Daniel Schmutzhard ist als Schwanda ein echter Sympathieträger
Homoki ist ein Meister des menschenfreundlichen Musiktheaters, er betrachtet seine Figuren mit liebevollem Blick, vermag ihre Geschichten so zu erzählen, dass sie auch dem Publikum ans Herz wachsen. Mit dem Bariton Daniel Schmutzhard hat er einen echten Sympathieträger als Protagonisten, kraftvoll im Spiel wie in der Stimme, ein springlebendiger Papageno-Typ, dem man gerne bei seinen abstrusen Abenteuern folgt.

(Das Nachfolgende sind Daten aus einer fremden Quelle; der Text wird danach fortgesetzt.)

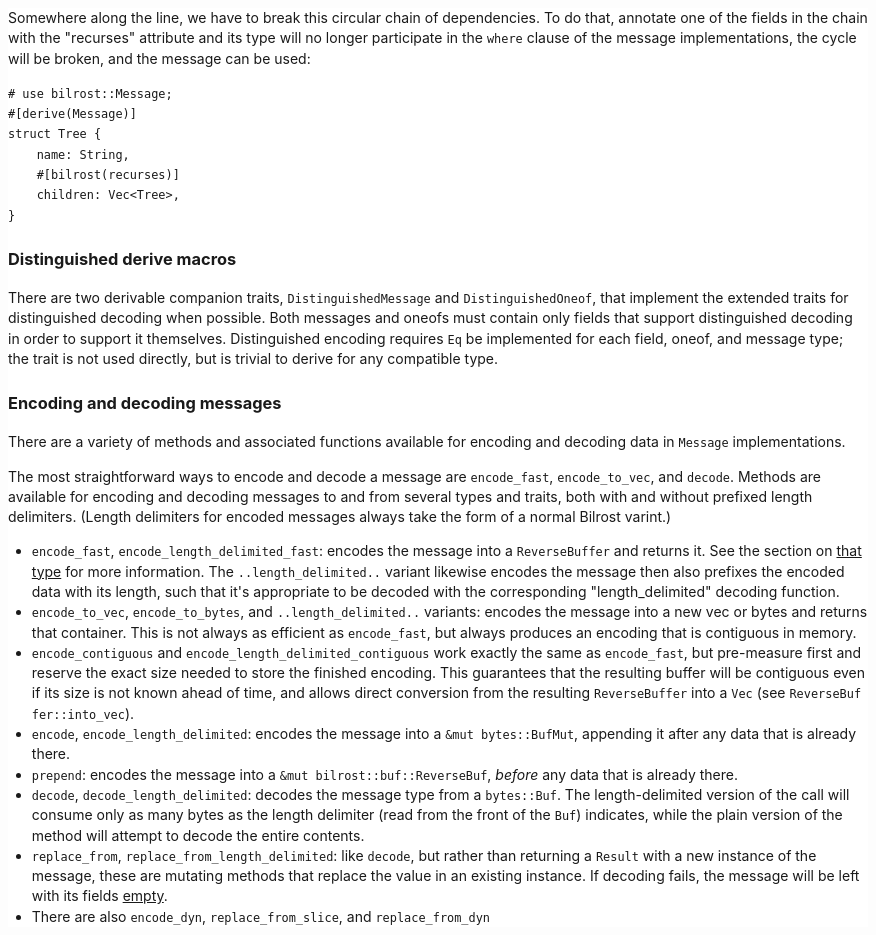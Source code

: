 Somewhere along the line, we have to break this circular chain of dependencies.
To do that, annotate one of the fields in the chain with the "recurses"
attribute and its type will no longer participate in the `where` clause of the
message implementations, the cycle will be broken, and the message can be used:

```rust,
# use bilrost::Message;
#[derive(Message)]
struct Tree {
    name: String,
    #[bilrost(recurses)]
    children: Vec<Tree>,
}
```

### Distinguished derive macros

There are two derivable companion traits, `DistinguishedMessage`
and `DistinguishedOneof`, that implement the extended traits for distinguished
decoding when possible. Both messages and oneofs must contain only fields that
support distinguished decoding in order to support it themselves. Distinguished
encoding requires `Eq` be implemented for each field, oneof, and message type;
the trait is not used directly, but is trivial to derive for any compatible
type.

### Encoding and decoding messages

There are a variety of methods and associated functions available for encoding
and decoding data in `Message` implementations.

The most straightforward ways to encode and decode a message are `encode_fast`,
`encode_to_vec`, and `decode`. Methods are available for encoding and decoding
messages to and from several types and traits, both with and without prefixed
length delimiters. (Length delimiters for encoded messages always take the form
of a normal Bilrost varint.)

* `encode_fast`, `encode_length_delimited_fast`: encodes the message into a
  `ReverseBuffer` and returns it. See the section on [that type](#reversebuffer)
  for more information. The `..length_delimited..` variant likewise encodes the
  message then also prefixes the encoded data with its length, such that it's
  appropriate to be decoded with the corresponding "length_delimited" decoding
  function.
* `encode_to_vec`, `encode_to_bytes`, and `..length_delimited..` variants:
  encodes the message into a new vec or bytes and returns that container. This
  is not always as efficient as `encode_fast`, but always produces an encoding
  that is contiguous in memory.
* `encode_contiguous` and `encode_length_delimited_contiguous` work exactly the
  same as `encode_fast`, but pre-measure first and reserve the exact size needed
  to store the finished encoding. This guarantees that the resulting buffer will
  be contiguous even if its size is not known ahead of time, and allows direct
  conversion from the resulting `ReverseBuffer` into a `Vec` (see
  `ReverseBuffer::into_vec`).
* `encode`, `encode_length_delimited`: encodes the message into a
  `&mut bytes::BufMut`, appending it after any data that is already there.
* `prepend`: encodes the message into a `&mut bilrost::buf::ReverseBuf`,
  *before* any data that is already there.
* `decode`, `decode_length_delimited`: decodes the message type from a
  `bytes::Buf`. The length-delimited version of the call will consume only as
  many bytes as the length delimiter (read from the front of the `Buf`)
  indicates, while the plain version of the method will attempt to decode the
  entire contents.
* `replace_from`, `replace_from_length_delimited`: like `decode`, but rather
  than returning a `Result` with a new instance of the message, these are
  mutating methods that replace the value in an existing instance. If decoding
  fails, the message will be left with its fields [empty](#empty-values).
* There are also `encode_dyn`, `replace_from_slice`, and `replace_from_dyn`

[^derive-codegen]: The `bilrost` Rust library implements encoding and decoding
[^extensions]: Bilrost's design, like [protobuf][pb]'s, is oriented towards
[^lol]: Also a non-goal, not listed here: a small readme :)
[^octet-aligned]: Bilrost is octet-aligned and does not try to save bytes by
[^memcpy-fast]: Many of the decisions made in Bilrost in order to achieve stable
[pb]: https://developers.google.com/protocol-buffers/
[rs]: https://www.rust-lang.org/
[p]: https://github.com/tokio-rs/prost
[ghchangelog]: https://github.com/mumbleskates/bilrost/blob/bilrost/CHANGELOG.md
[leb128]: https://en.wikipedia.org/wiki/LEB128
[vectorleb128]: https://arxiv.org/pdf/1503.07387.pdf
[equiv]: https://en.wikipedia.org/wiki/Equivalence_relation
[eq]: https://doc.rust-lang.org/std/cmp/trait.Eq.html
[^noncanon]: "Non-canonical" value encodings in Bilrost principally include
[ieee754]: https://en.wikipedia.org/wiki/IEEE_754
[protonegzero]: https://github.com/protocolbuffers/protobuf/issues/7062
[ord]: https://doc.rust-lang.org/std/cmp/trait.Ord.html
[ordered_float]: https://docs.rs/ordered-float/latest/ordered_float/
[decorum]: https://docs.rs/decorum/latest/decorum/
[^tagranges]: The way the full list of tags is specified within the `oneof`
[resref]: https://doc.rust-lang.org/std/result/enum.Result.html#method.as_ref
[buf]: https://docs.rs/bytes/latest/bytes/buf/trait.Buf.html
[bufmut]: https://docs.rs/bytes/latest/bytes/buf/trait.BufMut.html
[slice]: https://doc.rust-lang.org/std/primitive.slice.html
[traitobj]: https://doc.rust-lang.org/reference/types/trait-object.html
[protobuf-rs-comparison]: https://github.com/stepancheg/rust-protobuf/tree/16c9dc509267a6673f29563f9a01cc3026cc2144/protobuf-examples/vs-prost
[^enum]: `Enumeration` types can be directly included if they have a value that
[^boxmsg]: `Message` types inside [`Box`][box] still impl `Message`, with a
[^arrays]: Fixed-size array types (`[T; N]`) act similarly to collections that
[^bzcopy]: When decoding from a `bytes::Bytes` object, both `bytes::Bytes` and
[^plainbytearr]: Plain byte arrays, as we might expect, only accept one exact
[^blob]: `bilrost::Blob` is a transparent wrapper for `Vec<u8>` in that is a
[array]: https://doc.rust-lang.org/std/primitive.array.html
[arrayvec]: https://docs.rs/arrayvec/latest/arrayvec/struct.ArrayVec.html
[box]: https://doc.rust-lang.org/std/boxed/struct.Box.html
[bstr]: https://docs.rs/bytestring/latest/bytestring/struct.ByteString.html
[btmap]: https://doc.rust-lang.org/std/collections/btree_map/struct.BTreeMap.html
[btset]: https://doc.rust-lang.org/std/collections/struct.BTreeSet.html
[bytes]: https://docs.rs/bytes/latest/bytes/struct.Bytes.html
[cow]: https://doc.rust-lang.org/std/borrow/enum.Cow.html
[hashmap]: https://doc.rust-lang.org/std/collections/struct.HashMap.html
[hashset]: https://doc.rust-lang.org/std/collections/struct.HashSet.html
[hbmap]: https://docs.rs/hashbrown/latest/hashbrown/struct.HashMap.html
[hbset]: https://docs.rs/hashbrown/latest/hashbrown/struct.HashSet.html
[opt]: https://doc.rust-lang.org/std/option/enum.Option.html
[prim]: https://doc.rust-lang.org/std/index.html#primitives
[smallvec]: https://docs.rs/smallvec/latest/smallvec/struct.SmallVec.html
[str]: https://doc.rust-lang.org/std/string/struct.String.html
[thinvec]: https://docs.rs/thin-vec/latest/thin_vec/struct.ThinVec.html
[tinyvec]: https://docs.rs/tinyvec/latest/tinyvec/enum.TinyVec.html
[tinyarrayvec]: https://docs.rs/tinyvec/latest/tinyvec/struct.ArrayVec.html
[tuple]: https://doc.rust-lang.org/std/primitive.tuple.html
[vec]: https://doc.rust-lang.org/std/vec/struct.Vec.html
[^bounded]: Some containers, notably `ArrayVec` flavors, have a built-in maximum
[^hashnoncanon]: Hash-table-based maps and sets are implemented, but are not
[^floatbits]: The main area of potential incompatibility is with the
[floatbits]: https://doc.rust-lang.org/std/primitive.f64.html#method.from_bits
[gitvarint]: https://git.kernel.org/pub/scm/git/git.git/tree/varint.c?h=v2.43.2
[protobufvarint]: https://protobuf.dev/programming-guides/encoding/#varints
[sqlitevarint]: https://www.sqlite.org/fileformat2.html#varint
[bn]: https://en.wikipedia.org/wiki/Bijective_numeration
[rfc2119]: https://www.ietf.org/rfc/rfc2119.txt
[zigzag]: https://en.wikipedia.org/wiki/Variable-length_quantity#Zigzag_encoding
[twos]: https://en.wikipedia.org/wiki/Two%27s_complement
[uninormal]: https://en.wikipedia.org/wiki/Unicode_equivalence#Normal_forms
[lex]: https://en.wikipedia.org/wiki/Lexicographic_order
[^u8bytes]: Bytes are considered to be unsigned. The least-valued byte is the
[dsl]: https://en.wikipedia.org/wiki/Domain-specific_language
[formats]: https://en.wikipedia.org/wiki/Comparison_of_data-serialization_formats
[bench]: https://github.com/djkoloski/rust_serialization_benchmark
[asn1]: https://www.itu.int/rec/T-REC-X.690/
[bincode]: https://docs.rs/bincode/latest/bincode/
[bson]: https://bsonspec.org/
[capnp]: https://capnproto.org/
[cbor]: https://cbor.io/
[cborcanon]: https://datatracker.ietf.org/doc/html/rfc8949#det-enc
[flatb]: https://flatbuffers.dev/
[json]: https://www.json.org/json-en.html
[jsoncanon]: https://datatracker.ietf.org/doc/html/rfc8785
[msgpack]: https://msgpack.org/index.html
[rkyv]: https://rkyv.org/
[xml]: https://www.w3.org/TR/xml/
[xmlcanon]: https://www.w3.org/TR/xml-c14n11/#XMLCanonicalization
[hy]: https://www.hyrumslaw.com/
[se]: https://serde.rs/
[ghlicense]: https://github.com/mumbleskates/bilrost/blob/bilrost/LICENSE
[ghnotice]: https://github.com/mumbleskates/bilrost/blob/bilrost/NOTICE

Und auch der Babinsky ist mit dem Tenor Tilmann Unger treffsicher besetzt, ebenso wie der Teufel, den Philipp Meierhöfer als knuffigen, strubbelhaarigen Höllentrottel spielt. Kiandra Howarth schickt als Dorotka ihre Töne wie Leuchtkugeln in den Bühnenhimmel, Ursula Hesse von den Steinen zeigt angemessene Sopranschärfe als mondäne Königin. Und Otto Pichler hat für die um zehn Tänzerinnen erweiterten Chorsolisten der Komischen Oper wild-wirbelnde Massenchoreografien erdacht (weitere Aufführungen am 11., 19. und 26. März sowie am 1., 10. und 15. April).
Die Partitur bietet einen faszinierenden Stilmix
Die gut zehnminütige Ouvertüre lässt Andreas Homoki glücklicherweise uninszeniert, denn sie ist ein echtes Hinhörstück. Da werden nicht einfach nur die besten Melodien als Appetithappen zusammenmontiert, nein, hier funkelt ein Juwel sinfonischer Orchestrationskunst, auf Augenhöhe mit den Tondichtungen von Richard Strauss.

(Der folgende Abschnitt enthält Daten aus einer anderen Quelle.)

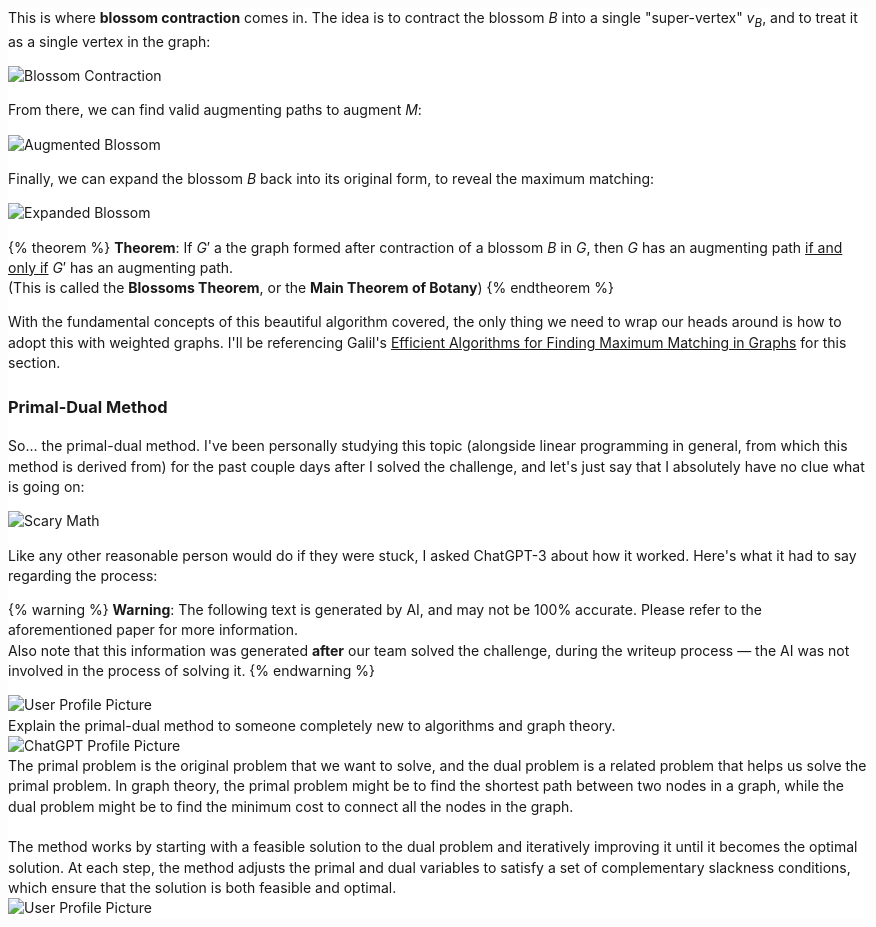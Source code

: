 This is where **blossom contraction** comes in. The idea is to contract the blossom $B$ into a single "super-vertex" $v_B$, and to treat it as a single vertex in the graph:

![Blossom Contraction](/asset/mhs/blossom-contraction.svg)

From there, we can find valid augmenting paths to augment $M$:

![Augmented Blossom](/asset/mhs/augmented-blossom.svg)

Finally, we can expand the blossom $B$ back into its original form, to reveal the maximum matching:

![Expanded Blossom](/asset/mhs/expanded-blossom.svg)

{% theorem %}
**Theorem**: If $G'$ a the graph formed after contraction of a blossom $B$ in $G$, then $G$ has an augmenting path <u>if and only if</u> $G'$ has an augmenting path.  
(This is called the **Blossoms Theorem**, or the **Main Theorem of Botany**)
{% endtheorem %}

With the fundamental concepts of this beautiful algorithm covered, the only thing we need to wrap our heads around is how to adopt this with weighted graphs. I'll be referencing Galil's [Efficient Algorithms for Finding Maximum Matching in Graphs](http://www.cs.kent.edu/~dragan/GraphAn/p23-galil.pdf) for this section.

### Primal-Dual Method

So... the primal-dual method. I've been personally studying this topic (alongside linear programming in general, from which this method is derived from) for the past couple days after I solved the challenge, and let's just say that I absolutely have no clue what is going on:

![Scary Math](/asset/mhs/scary-math.png)

Like any other reasonable person would do if they were stuck, I asked ChatGPT-3 about how it worked. Here's what it had to say regarding the process:

{% warning %}
**Warning**: The following text is generated by AI, and may not be 100% accurate. Please refer to the aforementioned paper for more information.  
Also note that this information was generated **after** our team solved the challenge, during the writeup process — the AI was not involved in the process of solving it.
{% endwarning %}

<div class="chat-container">
    <div class="chat-flex">
        <img class="profile-picture" src="https://www.gravatar.com/avatar/bac00b54948ebf5ea072824aeafa890f?d=identicon&s=256" alt="User Profile Picture">
        <div class="user-text">
            Explain the primal-dual method to someone completely new to algorithms and graph theory.
        </div>
    </div>
    <div class="chat-flex">
        <img class="profile-picture" src="/asset/mhs/chatgpt-icon.png" alt="ChatGPT Profile Picture">
        <div class="chatgpt-text">
            The primal problem is the original problem that we want to solve, and the dual problem is a related problem that helps us solve the primal problem. In graph theory, the primal problem might be to find the shortest path between two nodes in a graph, while the dual problem might be to find the minimum cost to connect all the nodes in the graph.<br><br>The method works by starting with a feasible solution to the dual problem and iteratively improving it until it becomes the optimal solution. At each step, the method adjusts the primal and dual variables to satisfy a set of complementary slackness conditions, which ensure that the solution is both feasible and optimal.
        </div>
    </div>
    <div class="chat-flex">
        <img class="profile-picture" src="https://www.gravatar.com/avatar/bac00b54948ebf5ea072824aeafa890f?d=identicon&s=256" alt="User Profile Picture">
        <div class="user-text">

Schade nur, dass dieses tolle Vorspiel unter der Leitung des scheidenden Generalmusikdirektors Ainars Rubikis so klingt, als wäre es nicht wirklich zu Ende geprobt. Viele Details kommen kaum zur Geltung, wo es komplex zugeht, verschwimmen die Stimmen. Wie es besser geht, lässt sich auf der „Schwanda“-Einspielung der Staatskapelle Dresden mit Constantin Trinks nachhören.
Überhaupt scheint Weinbergers chamäleonhafter Musikstilmix Ainars Rubikis wenig zu sagen. Die quirligen, tschechisch-volkstümlichen Passagen geraten ihm oft zu laut und zu wuchtig, wenn es nach schmalzig-schmachtender Lehár- Operette klingt, fehlt ihm der Sinn für Eleganz und Augenzwinkern. Weil Rubikis nicht frei atmet, kann diese schillernde Partitur ihren Charme nicht voll entfalten. Wie schade.